That didn’t even happen for J.K. Rowling. But that’s not a reason to be scared. Okay, maybe a little bit…She got an agent eventually, because she worked hard for it. If you follow the right steps, submit to the right people, and do your research, you have a chance, too. This blog post will be broken up into a series to help you best prepare for getting an agent. This one will go into the process before finding the agent, meaning getting your material in check. More specifically: perfecting your query. At the end of this blog post, I have my query pasted so you can see an example of what one may look like.
Let me say right off the bat that you probably should wait to officially work on your query until your book is done. How can you truly understand your characters’ motivations and plot development otherwise? For the query, I’m going to start by giving the ten things you SHOULD do:
1. Share word count, title, and genre.
You can either put this at the beginning alongside the info from step 1, or you can put it at the end. Personally, I think it's smart to put it at the beginning. It's the first piece of infoI look for when reviewing a query. Agents want to know what they’re getting into. If they have to read a 200,000 word YA romance, it’s probably gonna be a no. Basically, they want to see that you are submitting a book written in a genre they represent and that it has a word count considered reasonable for that genre. I pitched a 100,000 word YA Fantasy to an agent, and she requested pages but asked that I try to cut it down to 90,000 words. I’m getting there…
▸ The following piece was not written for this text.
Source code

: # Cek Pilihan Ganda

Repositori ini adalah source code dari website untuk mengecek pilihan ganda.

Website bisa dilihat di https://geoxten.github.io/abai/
2. Give a short intro/aka. a logline
It should really only be one sentence, because for the next part, you’ll be giving a summary of your book, anyway. My one-liner is “It's about a girl's destiny to save humanity, prophesied 500 years before she was even born.” This sentence is supposed to be your hook, make the agent want to keep reading.
3. Include a summary
This should look like the dust cover of a book (where the description of the plot is usually placed). In this, an agent wants to see character motivations, a solid plot, and a unique story with a specific audience in mind. This doesn’t have to go in your query, but you should think about who you would market this book to. Ex. Divergent is perfect for teenage girls 14 and up who love work like Suzanne Collin’s The Hunger Games.
4. Include a biography
Agents aren’t just representing your book. They’re representing you. And nowadays, people pay so much attention to the author. They want to see that you’re someone they’d like to work with, that you have experience to back up your goals, and that they can sell you as a client. This goes more for nonfiction writers than fiction, but try and get yourself active on social media if you aren’t already. It’s a possibility they may look you up, and you want them to see something and hopefully good things, because in the future, they’ll want you to help get your name out there. Social media is a main platform for doing that.
5. Have comp titles
Not all agents like or need comp titles, but for the ones that do, it’s good to have some you can provide. And they don’t have to be books written by an agent’s authors. However, there are rules for what these comp titles should be. Don’t say your book is comparable to Harry Potter or that you’re the next George R.R. Martin. But also don’t give them really old titles no one has heard of. The titles you pick should be work published in the last five years, strong representations of your writing style and story, and not too big or too small. Juuust right.
6. Make it personable
If you met them at a conference or workshop or whatever, mention that. They’ll want to know you’ve had an interaction before. Maybe even bring up part of that interaction if it was memorable. And if you do this, include it at the very beginning of your query.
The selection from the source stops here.